Essa situação de estresse é reforçada por Bruno Lana, motorista profissional do Rio de Janeiro. Como precisa rodar pela cidade inteira, todos os dias ele se depara com horários de pico e ainda enfrenta as complicações de conseguir uma vaga para estacionar, outro grande problema nos centros urbanos. “Escuto música, vejo e-mail no celular, leio revistas, e os carros não andam. Às vezes dá vontade de abrir a porta e sair correndo”, diz.

O trajeto diário de Bruno compreende uma distância de 34 km para chegar ao trabalho, a sede de uma empresa offshore. O tempo de viagem, que deveria demorar menos de uma hora, chega a duas horas e meia nas sextas-feiras, um tempo assustador e que tem tudo para piorar. Afinal, não há em curso obras de alargamento viário em nenhuma das capitais, e o governo ainda não discutiu seriamente uma real solução para o problema.

TOLERÂNCIA ZERO
O Ministério das Cidades garante que está ciente do problema, mas que trabalha com um meio termo entre o incentivo à compra de carros – que aquece a indústria e cria empregos – e a redução do fluxo de veículos nas ruas. “A indústria automobilística é geradora de postos de trabalho e renda e, por isso, é incentivada pelo governo federal. Mas nosso objetivo é convencer até mesmo famílias com mais de dois carros a usar o transporte público”, diz o secretário nacional de Transporte e Mobilidade Urbana, Luiz Carlos Bueno de Lima. Enquanto isso não ocorre, cerca de 9.500 carros são vendidos por dia no Brasil, criando uma situação que tende a ficar insustentável.

Todas essas transformações e questões econômicas novamente se voltam para a pergunta central: e como o motorista fica nessa história?
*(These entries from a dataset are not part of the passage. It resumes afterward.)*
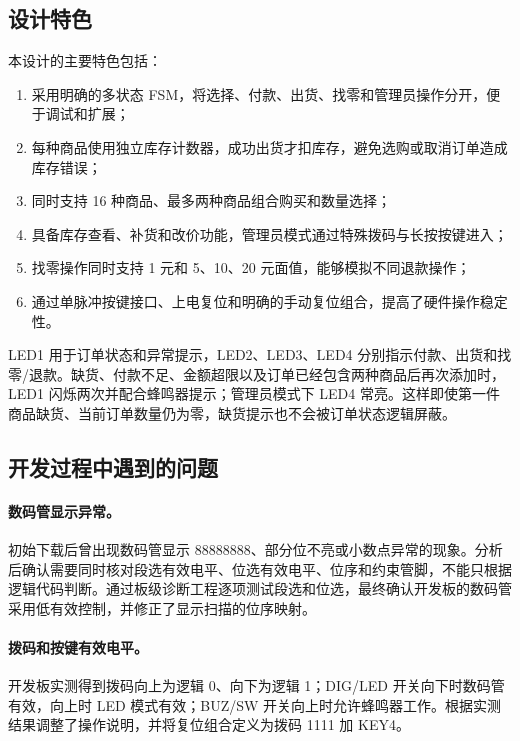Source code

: \documentclass[UTF8,a4paper,12pt]{ctexart}
\begin{document}
\subsection{设计特色}

本设计的主要特色包括：

\begin{enumerate}
  \item 采用明确的多状态 FSM，将选择、付款、出货、找零和管理员操作分开，便于调试和扩展；
  \item 每种商品使用独立库存计数器，成功出货才扣库存，避免选购或取消订单造成库存错误；
  \item 同时支持 16 种商品、最多两种商品组合购买和数量选择；
  \item 具备库存查看、补货和改价功能，管理员模式通过特殊拨码与长按按键进入；
  \item 找零操作同时支持 1 元和 5、10、20 元面值，能够模拟不同退款操作；
  \item 通过单脉冲按键接口、上电复位和明确的手动复位组合，提高了硬件操作稳定性。
\end{enumerate}

LED1 用于订单状态和异常提示，LED2、LED3、LED4 分别指示付款、出货和找零/退款。缺货、付款不足、金额超限以及订单已经包含两种商品后再次添加时，LED1 闪烁两次并配合蜂鸣器提示；管理员模式下 LED4 常亮。这样即使第一件商品缺货、当前订单数量仍为零，缺货提示也不会被订单状态逻辑屏蔽。

\subsection{开发过程中遇到的问题}

\paragraph{数码管显示异常。}
初始下载后曾出现数码管显示 88888888、部分位不亮或小数点异常的现象。分析后确认需要同时核对段选有效电平、位选有效电平、位序和约束管脚，不能只根据逻辑代码判断。通过板级诊断工程逐项测试段选和位选，最终确认开发板的数码管采用低有效控制，并修正了显示扫描的位序映射。

\paragraph{拨码和按键有效电平。}
开发板实测得到拨码向上为逻辑 0、向下为逻辑 1；DIG/LED 开关向下时数码管有效，向上时 LED 模式有效；BUZ/SW 开关向上时允许蜂鸣器工作。根据实测结果调整了操作说明，并将复位组合定义为拨码 1111 加 KEY4。
\end{document}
Preocupadas com a queda de produtividade que o estresse no trânsito vem causando, algumas empresas estão introduzindo novas práticas de trabalho. Mostram-se mais flexíveis e buscam soluções que permitam ao profissional trabalhar mais próximo da sua residência.

Segundo Julyana Felícia, gerente de RH de uma rede de alimentação, o trabalho remoto e o horário flexível podem oferecer uma trégua na rotina de quem encara o trânsito nas grandes cidades. “O principal problema na vida profi ssional”, diz a gerente, “é que a pessoa que sofre com congestionamentos chega no local de trabalho estressada e irritada, diminuindo sua capacidade de tolerância diante das diversas situações que ocorrem no cotidiano”. “A produtividade fica afetada e os reflexos do trânsito são vistos na saúde e no estado de espírito dos funcionários”, revela Julyana.

A empresária Regina Loureiro concorda. Obrigada a cruzar todos os dias a Ilha do Governador, bairro do Rio de Janeiro, até Duque de Caxias, município na Baixada Fluminense, pela Linha Vermelha, ela salienta que é muito difícil manter a calma quando os automóveis não deslancham, espremidos nos engarrafamentos. “Chego no trabalho irritadíssima e às vezes um erro tolo de um funcionário é o bastante para explodir”, confessa.

Especialistas apontam o estresse psicológico do trânsito como a causa da maioria do problemas que enfrentamos nas ruas. A reação normal é a busca por sensações, o que geralmente supera a lógica e o bom senso. É nesse ponto que surgem as ultrapassagens perigosas, o excesso de velocidade, a disputa com o carro ao lado e, em casos mais extremos, o consumo de drogas e álcool enquanto se dirige. Se nada for feito, o trânsito caminha para se tornar um caso indireto de saúde pública, ainda sem solução. Enquanto isso, muitos Mr. Wheeler continuarão soltos pelas ruas.